14 July 2025
London / Beirut
Kuwait – Stop destroying Kuwaiti families and society with mass, arbitrary citizenship revocations that fly in the face of human dignity; Kuwaiti and international law
This briefing, issued by SALAM DHR, Hawiati, and the Rights Realization Centre, provides a summary overview of the Government of Kuwait’s (GoK) ongoing citizenship revocation campaign and covers January-June 2025. It concludes that the GoK’s citizenship revocation campaign is mired in legal, ethical and moral ambiguity. Implemented without adequate popular or legal consultation, it has arbitrarily impacted the lives of many thousands of people, most of whom are women who appear to have followed existing law at the time of their marriage and naturalisation as Kuwaiti. Amongst other recommendations, the three issuing organisations call on the GoK to:
- Suspend the citizenship revocation campaign and arbitrary decision-making and opaque appeals associated with it pending a thorough, independent review of the measures to ensure that the GoK abides by international human rights law to which it is a state party; and
- Enable all individuals facing a revocation of citizenship decision arising from the current campaign, or those impacted as part of the longstanding stateless (Bidoon) community to have access to the courts or another form of independent tribunal with the force of law to challenge decisions made by the authorities and to make the case for their recognition as Kuwaiti nationals
The briefing cites press reports that state that of mid-2025, the campaign has stripped the citizenship of over 42,000 individuals, an unknown number of whom the GoK has also made stateless.The organisations note that they unsuccessfully engaged the GoK in November and December 2024 and that since then, the government of Kuwaiti Emir Mishal Al-Sabah’s citizenship revocation campaign has been conducted without due process; violated Kuwaiti and international law, lacked transparency, and disproportionately targeted women and those who do not have a meaningful connection with the state to which the GoK asserts that they are from. Revocations have also been politically motivated, designed at least in part to suppress dissent.
The briefing summarises the impact of the measures, including the revocation and denial of access to healthcare, education, employment; ownership of businesses and property and pension income.

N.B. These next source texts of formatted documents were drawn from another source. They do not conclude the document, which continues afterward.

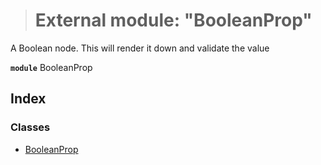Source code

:> # External module: "BooleanProp"

A Boolean node. This will render it down and validate the value

**`module`** BooleanProp

## Index

### Classes

* [BooleanProp](../classes/_booleanprop_.booleanprop.md)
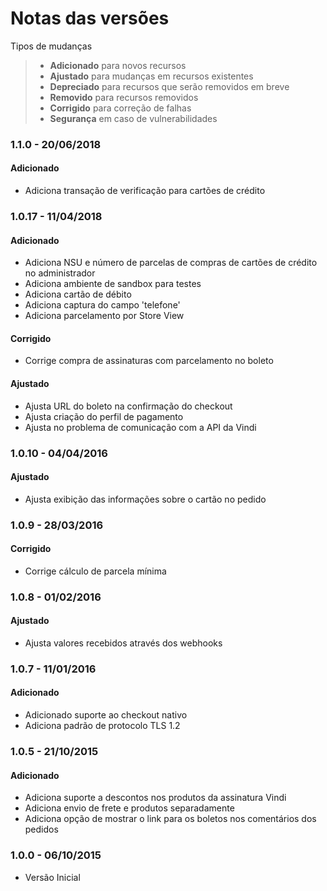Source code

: # Notas das versões

Tipos de mudanças
>- **Adicionado** para novos recursos
>- **Ajustado** para mudanças em recursos existentes
>- **Depreciado** para recursos que serão removidos em breve
>- **Removido** para recursos removidos
>- **Corrigido** para correção de falhas
>- **Segurança** em caso de vulnerabilidades

### 1.1.0 - 20/06/2018
#### Adicionado
- Adiciona transação de verificação para cartões de crédito

### 1.0.17 - 11/04/2018
#### Adicionado
- Adiciona NSU e número de parcelas de compras de cartões de crédito no administrador
- Adiciona ambiente de sandbox para testes
- Adiciona cartão de débito
- Adiciona captura do campo 'telefone'
- Adiciona parcelamento por Store View

#### Corrigido
- Corrige compra de assinaturas com parcelamento no boleto

#### Ajustado
- Ajusta URL do boleto na confirmação do checkout
- Ajusta criação do perfil de pagamento
- Ajusta no problema de comunicação com a API da Vindi

### 1.0.10 - 04/04/2016
#### Ajustado
- Ajusta exibição das informações sobre o cartão no pedido

### 1.0.9 - 28/03/2016
#### Corrigido
- Corrige cálculo de parcela mínima

### 1.0.8 - 01/02/2016
#### Ajustado
- Ajusta valores recebidos através dos webhooks

### 1.0.7 - 11/01/2016
#### Adicionado
- Adicionado suporte ao checkout nativo
- Adiciona padrão de protocolo TLS 1.2

### 1.0.5 - 21/10/2015
#### Adicionado
- Adiciona suporte a descontos nos produtos da assinatura Vindi
- Adiciona envio de frete e produtos separadamente
- Adiciona opção de mostrar o link para os boletos nos comentários dos pedidos

### 1.0.0 - 06/10/2015
- Versão Inicial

Despite appeals and international concern, including from the UN and partner states, the Kuwaiti government has, in effect, rejected international appeals to abide by international law and practice.
This text bridges our organisations’ rejected efforts in November and December 2024 to engage with the Government of Kuwait and a forthcoming, detailed briefing that our organisations will issue and in which we will detail further recommendations, urging Kuwait to comply with its human rights obligations.